Paul Jakma | 6 Jul 2010 10:38

Re: Interaction of TCP Window Size and BGP Keepalive Behaviour

On Tue, 6 Jul 2010, Shakir, Rob wrote:

> In an example topology:
>
>  rtr-A                   rtr-B
>  (congested c-p)         (uncongested c-p)
>  send window: >0         send window: 0
>  recv window: 0          recv window: >0
>
> In this case we expect:
> a) rtr-B does not send any BGP packet (KEEPALIVE/UPDATE/NOTIFICATION)
> to rtr-A in normal operating circumstances.

Why do you think this? Or at least, from what level are you 
considering this?

The BGP implementation on B should continue to generate BGP messages. 
The TCP implementation on B should not send them yet though, should 
buffer.

> b) rtr-A does not expect any KEEPALIVE/UPDATE packets from rtr-B. The
> session remains established even if no packet is received in the
> holdtime.

As above, this would be surprising to me. See below.

> c) rtr-A continues to send KEEPALIVE packets to rtr-B.
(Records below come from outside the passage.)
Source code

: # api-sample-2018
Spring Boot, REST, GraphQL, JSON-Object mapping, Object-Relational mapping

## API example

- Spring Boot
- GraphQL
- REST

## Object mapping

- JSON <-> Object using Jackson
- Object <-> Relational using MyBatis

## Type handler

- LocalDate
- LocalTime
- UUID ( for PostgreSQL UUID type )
> This behaviour both allows the control plane congestion to be
> alleviated, whilst still ensuring some form of liveness detection to
> occur. Should an error in the underlying connection between the two
> peers occur, we would expect that rtr-B is able to tear down the session
> due to the fact that it does not receive a KEEPALIVE from rtr-A within
> the hold time.
>
> I believe that the above reasoning is merely a repetition of what
> Section 6.5 of RFC 4271 states:
>
>  "If a system does not receive successive KEEPALIVE, UPDATE, and/or
>  NOTIFICATION messages within the period specified in the Hold Time
>  field of the OPEN message, then the NOTIFICATION message with the
>  Hold Timer Expired Error Code is sent and the BGP connection is
>  closed."

This justifies B tearing down a session if it does not receive a BGP 
KEEPALIVE. I'm not sure how it justifies that the BGP protocol must 
be able to have special insight and control into what TCP does (i.e. 
BGP being aware that TCP is throttling) - which is what would be 
required for BGP on B to stop generating messages to A, and/or for 
BGP on A to not expect BGP messages from B.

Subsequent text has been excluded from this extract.